Donald Trump keeps changing his story on what’s going on with the coronavirus and his administration’s response to it. He makes an overblown claim about the number of tests available or how quickly a vaccine will be available or a medication that might be used to treat the disease and then reality intervenes and he’s forced to walk it back or pretend he never said it. Trump’s stance toward the government helping hospitals get the equipment they need is a major case in point.
On Wednesday, Trump was a “wartime president” invoking the Defense Production Act, which would empower him to call on private industry to manufacture needed supplies, and then on Thursday, he hadn’t actually moved forward with that because “The federal government's not supposed to be out there buying vast amounts of items and then shipping. You know, we’re not a shipping clerk.”
But actually, this story doesn’t start on Wednesday. “We’re ordering a lot of supplies,” Trump told reporters on February 28. “We’re ordering a lot of—a lot of elements that, frankly, we wouldn’t be ordering unless it was something like this. But we’re ordering a lot of different elements of medical.”
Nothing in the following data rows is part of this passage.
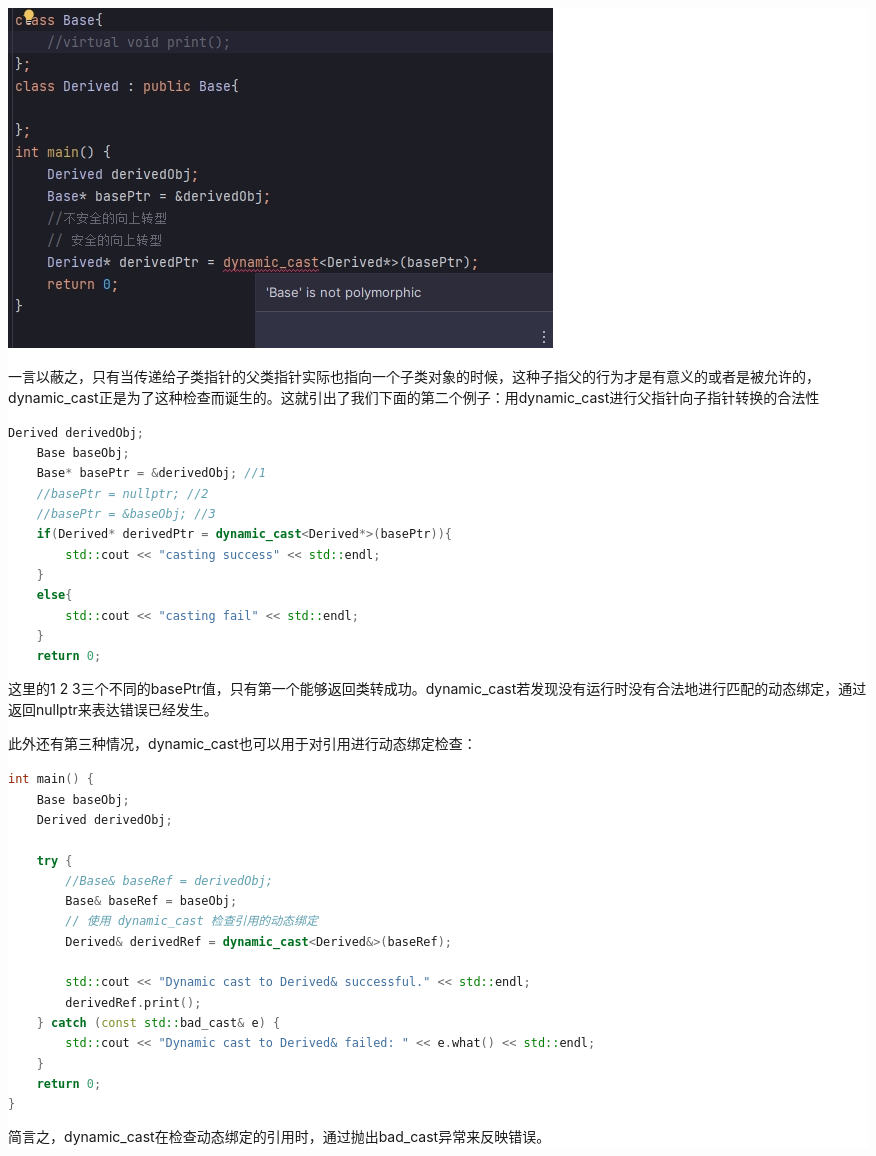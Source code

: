 ![](./desktopic/question-11.jpeg)

一言以蔽之，只有当传递给子类指针的父类指针实际也指向一个子类对象的时候，这种子指父的行为才是有意义的或者是被允许的，dynamic_cast正是为了这种检查而诞生的。这就引出了我们下面的第二个例子：用dynamic_cast进行父指针向子指针转换的合法性

```cpp
Derived derivedObj;
    Base baseObj;
    Base* basePtr = &derivedObj; //1
    //basePtr = nullptr; //2
    //basePtr = &baseObj; //3
    if(Derived* derivedPtr = dynamic_cast<Derived*>(basePtr)){
        std::cout << "casting success" << std::endl;
    }
    else{
        std::cout << "casting fail" << std::endl;
    }
    return 0;
```
这里的1 2 3三个不同的basePtr值，只有第一个能够返回类转成功。dynamic_cast若发现没有运行时没有合法地进行匹配的动态绑定，通过返回nullptr来表达错误已经发生。

此外还有第三种情况，dynamic_cast也可以用于对引用进行动态绑定检查：

```cpp
int main() {
    Base baseObj;
    Derived derivedObj;

    try {
        //Base& baseRef = derivedObj;
        Base& baseRef = baseObj;
        // 使用 dynamic_cast 检查引用的动态绑定
        Derived& derivedRef = dynamic_cast<Derived&>(baseRef);

        std::cout << "Dynamic cast to Derived& successful." << std::endl;
        derivedRef.print();
    } catch (const std::bad_cast& e) {
        std::cout << "Dynamic cast to Derived& failed: " << e.what() << std::endl;
    }
    return 0;
}
```
简言之，dynamic_cast在检查动态绑定的引用时，通过抛出bad_cast异常来反映错误。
So it went from “We’re ordering a lot of supplies” to invoking the law that would allow the government to prompt production of more supplies to “We’re not a shipping clerk” and that’s why Trump is not actually ensuring production of more supplies. But hey, he insisted, “Governors are supposed to be doing a lot of this work, and they are doing a lot of this work.” Which would be nice if governors could do it all. But they can’t, as New York Gov. Andrew Cuomo made clear on Thursday.
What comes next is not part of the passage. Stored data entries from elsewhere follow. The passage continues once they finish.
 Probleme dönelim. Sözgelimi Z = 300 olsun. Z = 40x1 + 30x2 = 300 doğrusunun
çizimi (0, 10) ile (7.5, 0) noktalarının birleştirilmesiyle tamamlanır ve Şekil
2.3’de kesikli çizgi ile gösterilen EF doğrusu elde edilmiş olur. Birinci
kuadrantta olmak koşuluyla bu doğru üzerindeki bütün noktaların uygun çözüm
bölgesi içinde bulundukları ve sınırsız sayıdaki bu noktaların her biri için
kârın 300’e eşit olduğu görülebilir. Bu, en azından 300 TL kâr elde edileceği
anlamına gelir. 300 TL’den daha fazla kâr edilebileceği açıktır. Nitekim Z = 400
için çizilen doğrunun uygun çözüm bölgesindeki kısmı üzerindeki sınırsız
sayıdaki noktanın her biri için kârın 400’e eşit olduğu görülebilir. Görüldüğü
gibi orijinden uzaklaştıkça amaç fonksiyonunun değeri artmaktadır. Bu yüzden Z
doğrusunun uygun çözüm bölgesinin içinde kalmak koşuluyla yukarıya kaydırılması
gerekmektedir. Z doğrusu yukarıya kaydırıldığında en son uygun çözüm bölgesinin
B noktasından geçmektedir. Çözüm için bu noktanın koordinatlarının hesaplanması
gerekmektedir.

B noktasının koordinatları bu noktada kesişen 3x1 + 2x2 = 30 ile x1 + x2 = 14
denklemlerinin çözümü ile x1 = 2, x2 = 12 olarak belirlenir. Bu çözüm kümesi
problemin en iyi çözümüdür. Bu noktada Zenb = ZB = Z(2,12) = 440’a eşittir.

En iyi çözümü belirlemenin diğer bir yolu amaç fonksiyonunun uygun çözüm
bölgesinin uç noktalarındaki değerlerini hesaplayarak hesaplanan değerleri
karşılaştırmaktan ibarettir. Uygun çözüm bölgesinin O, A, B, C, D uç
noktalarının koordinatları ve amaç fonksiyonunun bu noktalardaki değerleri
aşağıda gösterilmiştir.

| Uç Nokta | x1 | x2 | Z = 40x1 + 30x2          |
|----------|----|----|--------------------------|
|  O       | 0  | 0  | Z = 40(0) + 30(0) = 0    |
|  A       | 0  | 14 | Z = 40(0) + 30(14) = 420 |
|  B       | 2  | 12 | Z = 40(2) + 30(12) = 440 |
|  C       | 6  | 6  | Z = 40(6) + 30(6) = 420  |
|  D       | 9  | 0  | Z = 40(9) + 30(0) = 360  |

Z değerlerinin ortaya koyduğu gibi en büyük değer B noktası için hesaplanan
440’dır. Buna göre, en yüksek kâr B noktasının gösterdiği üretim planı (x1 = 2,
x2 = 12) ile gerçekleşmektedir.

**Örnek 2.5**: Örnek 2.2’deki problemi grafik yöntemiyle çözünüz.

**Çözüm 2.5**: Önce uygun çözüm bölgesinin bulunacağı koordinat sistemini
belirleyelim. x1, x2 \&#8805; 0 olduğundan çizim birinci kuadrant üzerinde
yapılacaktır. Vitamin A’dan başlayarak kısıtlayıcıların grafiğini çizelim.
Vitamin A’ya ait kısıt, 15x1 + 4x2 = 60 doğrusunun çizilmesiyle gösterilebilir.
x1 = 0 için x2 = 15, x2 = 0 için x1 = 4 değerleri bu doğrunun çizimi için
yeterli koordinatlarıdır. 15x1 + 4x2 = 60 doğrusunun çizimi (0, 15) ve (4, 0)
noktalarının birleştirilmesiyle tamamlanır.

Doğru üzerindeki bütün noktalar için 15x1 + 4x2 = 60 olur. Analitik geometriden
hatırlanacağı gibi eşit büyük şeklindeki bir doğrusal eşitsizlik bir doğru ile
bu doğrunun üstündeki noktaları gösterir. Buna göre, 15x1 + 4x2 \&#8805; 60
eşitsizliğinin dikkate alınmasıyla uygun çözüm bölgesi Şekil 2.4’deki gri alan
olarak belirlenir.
Governors are doing what they can: “Every state is shopping for ventilators. We’re shopping for ventilators. We literally have people in China shopping for ventilators, which is one of the largest manufacturers. So this is a major problem,” Cuomo said.
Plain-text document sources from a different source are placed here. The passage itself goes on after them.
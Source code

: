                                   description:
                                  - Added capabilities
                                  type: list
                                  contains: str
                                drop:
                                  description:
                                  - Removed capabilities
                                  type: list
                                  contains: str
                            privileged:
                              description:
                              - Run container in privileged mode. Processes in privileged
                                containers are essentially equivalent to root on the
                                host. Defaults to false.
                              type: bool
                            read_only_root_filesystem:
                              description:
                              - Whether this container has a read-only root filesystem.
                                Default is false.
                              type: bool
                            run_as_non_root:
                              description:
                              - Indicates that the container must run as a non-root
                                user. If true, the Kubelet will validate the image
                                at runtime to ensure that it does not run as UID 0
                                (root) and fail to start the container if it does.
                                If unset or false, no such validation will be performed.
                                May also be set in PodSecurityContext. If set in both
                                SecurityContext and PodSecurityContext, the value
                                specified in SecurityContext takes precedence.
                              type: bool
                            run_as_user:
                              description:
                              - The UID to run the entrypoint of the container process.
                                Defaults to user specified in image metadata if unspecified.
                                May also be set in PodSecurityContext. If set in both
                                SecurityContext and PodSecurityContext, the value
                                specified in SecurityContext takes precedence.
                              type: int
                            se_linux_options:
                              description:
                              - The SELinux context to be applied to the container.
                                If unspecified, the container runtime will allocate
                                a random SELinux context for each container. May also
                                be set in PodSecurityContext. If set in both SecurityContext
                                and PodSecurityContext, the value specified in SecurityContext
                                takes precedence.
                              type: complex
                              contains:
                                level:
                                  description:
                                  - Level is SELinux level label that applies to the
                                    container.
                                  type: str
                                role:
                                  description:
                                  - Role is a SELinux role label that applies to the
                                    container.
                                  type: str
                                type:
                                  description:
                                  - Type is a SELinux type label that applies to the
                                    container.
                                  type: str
But “We’re going to need protective equipment in hospitals. We’re going to need ventilators. And that is something that a state can’t do, but the federal government can do” under the Defense Production Act.
Trump’s failure there is making itself felt in hospitals.
“The lack of preparation on national level is hurting hospitals that are well prepared,” a Rhode Island emergency room doctor told The Boston Globe. “My hospital has been thinking about this since the first report in Wuhan in December, but the national response has been so inefficient, we can’t prepare better—because we can’t get the supplies we need.”
This isn’t a side note in the coronavirus crisis. “We’re not a shipping clerk” suggests that Trump doesn’t get that—adequate medical supplies are critical for fighting COVID-19. Without those supplies, doctors and nurses will get sick and not be there for patients. Patients will die because there aren’t enough doctors and nurses and because there aren’t enough ventilators. This is the big and serious work of government and Trump is lying about what he’s doing, posturing, and dismissing it, depending what day you catch him on.